▶ [About this task]:
The answer should match the entries below word for word, minus their pictures.

BEGIN

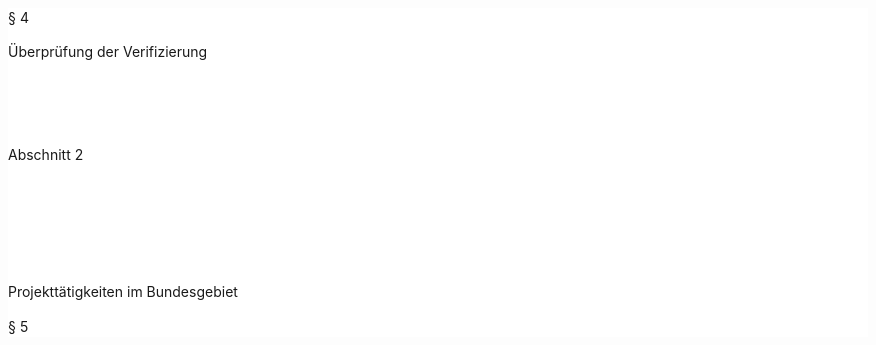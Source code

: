 § 4

</td>

<td style align="left" valign="top" charoff="50">

Überprüfung der Verifizierung

</td>

</tr>

<tr>

<td style align="left" valign="top" charoff="50">

 

</td>

<td style align="left" valign="top" charoff="50">

 

</td>

<td style colspan="3" align="left" valign="top" charoff="50">

Abschnitt 2

</td>

</tr>

<tr>

<td style align="left" valign="top" charoff="50">

 

</td>

<td style align="left" valign="top" charoff="50">

 

</td>

<td style align="left" valign="top" charoff="50">

 

</td>

<td style colspan="2" align="left" valign="top" charoff="50">

Projekttätigkeiten im Bundesgebiet

</td>

</tr>

<tr>

<td style colspan="4" align="left" valign="top" charoff="50">

§ 5

</td>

END

▶ [Answer to this problem]:
Source code

: § 4

</td>

<td style align="left" valign="top" charoff="50">

Überprüfung der Verifizierung

</td>

</tr>

<tr>

<td style align="left" valign="top" charoff="50">

 

</td>

<td style align="left" valign="top" charoff="50">

 

</td>

<td style colspan="3" align="left" valign="top" charoff="50">

Abschnitt 2

</td>

</tr>

<tr>

<td style align="left" valign="top" charoff="50">

 

</td>

<td style align="left" valign="top" charoff="50">

 

</td>

<td style align="left" valign="top" charoff="50">

 

</td>

<td style colspan="2" align="left" valign="top" charoff="50">

Projekttätigkeiten im Bundesgebiet

</td>

</tr>

<tr>

<td style colspan="4" align="left" valign="top" charoff="50">

§ 5

</td>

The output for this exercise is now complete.